2006-01-08 Thread Michaelwagner

Happy New Year to you too!

I think you misunderstand the architecture of the Slim products.

The Slim in slim devices comes from the concept of a slim or thin
client, a music player that contains only the bare minimum needed to
get the job done. Everything else is on the network, meaning it profits
from economies that come down the pipe in later years without locking
you into the ones in the client. For instance, cheaper hard disks,
etc.

In practical terms, what that means is that the squeezeboxes contain
very little. 

They have the hardware and firmware to 
play music from the network, 
display text and graphics on the display, 
receive remote control codes and send them up the network.

Now, there is also limited firmware to display messages during client
bootup, to handle network setup, and to handle a few remote codes (like
reboot the client). But it's pretty limited.

So when you send CLI messages, you are sending them to slimserver, who
interprets where they need to be sent, and sends them there.

That's why all those people were looking for NASes that could run
slimserver. Because it has to be running *somewhere* just to work at
all.

There is also slimnetwork, where a web site on the internet substitutes
for slimserver and sends you music (but only from internet radio
stations, not songs on your own hard disk).

There is a project under way to break up the slim server code into
several smaller pieces.

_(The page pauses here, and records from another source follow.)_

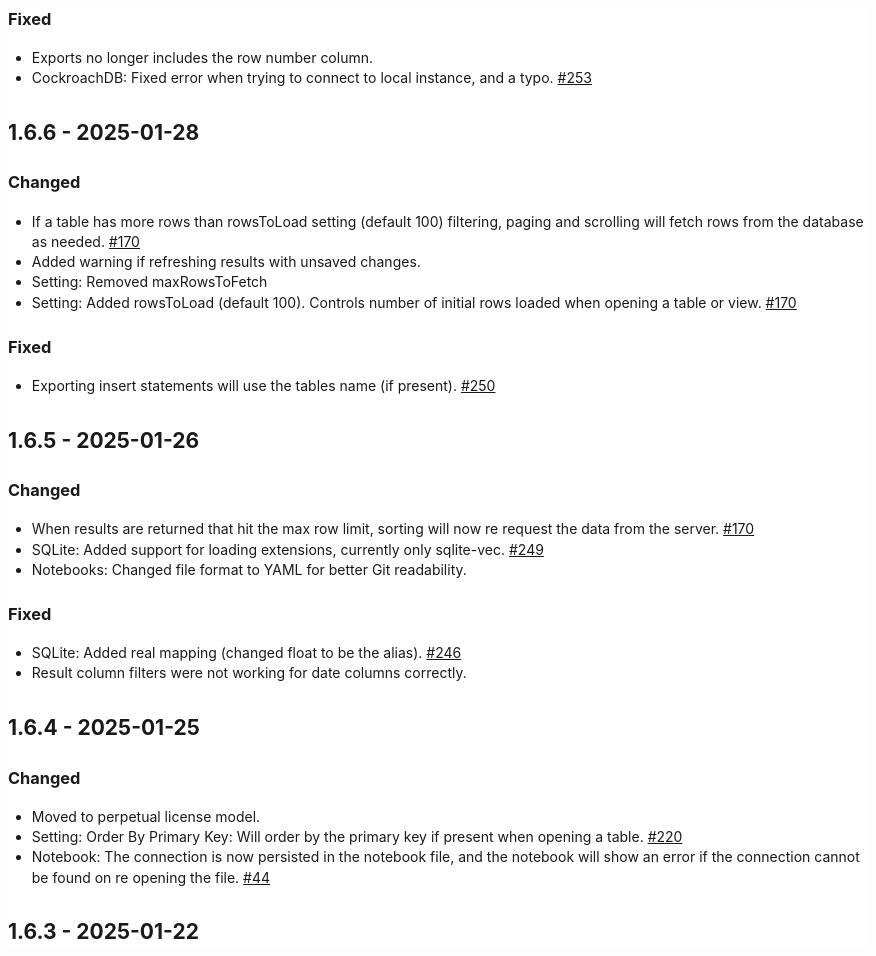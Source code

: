 ### Fixed

- Exports no longer includes the row number column.
- CockroachDB: Fixed error when trying to connect to local instance, and a typo. [#253](https://github.com/dbcodeio/public/issues/253)

## 1.6.6 - 2025-01-28

### Changed

- If a table has more rows than rowsToLoad setting (default 100) filtering, paging and scrolling will fetch rows from the database as needed. [#170](https://github.com/dbcodeio/public/issues/170)
- Added warning if refreshing results with unsaved changes.
- Setting: Removed maxRowsToFetch
- Setting: Added rowsToLoad (default 100). Controls number of initial rows loaded when opening a table or view. [#170](https://github.com/dbcodeio/public/issues/170)

### Fixed

- Exporting insert statements will use the tables name (if present). [#250](https://github.com/dbcodeio/public/issues/250)

## 1.6.5 - 2025-01-26

### Changed

- When results are returned that hit the max row limit, sorting will now re request the data from the server. [#170](https://github.com/dbcodeio/public/issues/170)
- SQLite: Added support for loading extensions, currently only sqlite-vec. [#249](https://github.com/dbcodeio/public/issues/249)
- Notebooks: Changed file format to YAML for better Git readability.

### Fixed

- SQLite: Added real mapping (changed float to be the alias). [#246](https://github.com/dbcodeio/public/issues/246)
- Result column filters were not working for date columns correctly.

## 1.6.4 - 2025-01-25

### Changed

- Moved to perpetual license model.
- Setting: Order By Primary Key: Will order by the primary key if present when opening a table. [#220](https://github.com/dbcodeio/public/issues/220)
- Notebook: The connection is now persisted in the notebook file, and the notebook will show an error if the connection cannot be found on re opening the file. [#44](https://github.com/dbcodeio/public/issues/44)

## 1.6.3 - 2025-01-22
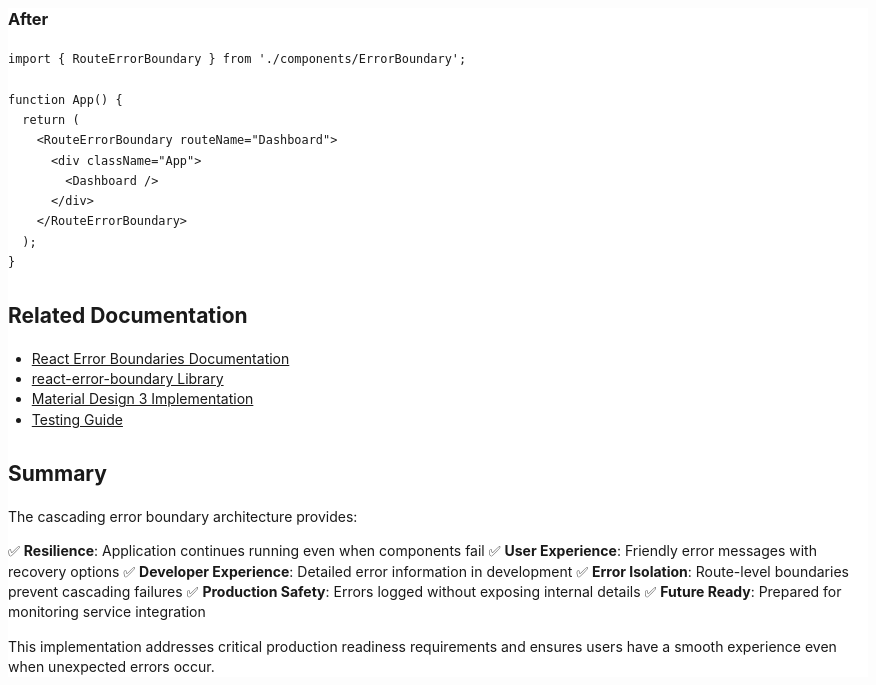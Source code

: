 ### After

```tsx
import { RouteErrorBoundary } from './components/ErrorBoundary';

function App() {
  return (
    <RouteErrorBoundary routeName="Dashboard">
      <div className="App">
        <Dashboard />
      </div>
    </RouteErrorBoundary>
  );
}
```

## Related Documentation

- [React Error Boundaries Documentation](https://react.dev/reference/react/Component#catching-rendering-errors-with-an-error-boundary)
- [react-error-boundary Library](https://github.com/bvaughn/react-error-boundary)
- [Material Design 3 Implementation](../design/material-design-3.md)
- [Testing Guide](../testing/frontend-testing.md)

## Summary

The cascading error boundary architecture provides:

✅ **Resilience**: Application continues running even when components fail
✅ **User Experience**: Friendly error messages with recovery options
✅ **Developer Experience**: Detailed error information in development
✅ **Error Isolation**: Route-level boundaries prevent cascading failures
✅ **Production Safety**: Errors logged without exposing internal details
✅ **Future Ready**: Prepared for monitoring service integration

This implementation addresses critical production readiness requirements and ensures users have a smooth experience even when unexpected errors occur.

Because I think most people recognize that the
low level stuff that keeps the boxes supplied with audio and display
stuff is quite different in nature (and dispatching priority) than the
stuff that scans your music library and handles the web interface.

Then the different pieces could run at different priorities in the same
processor, or on totally different processors (if they communicate via a
network protocol).

Some people, like me and I gather you, want to actually drive the music
selection in a different way or by using different software. Then we
could leave some pieces of the supplied software out and substitute for
them ourselves.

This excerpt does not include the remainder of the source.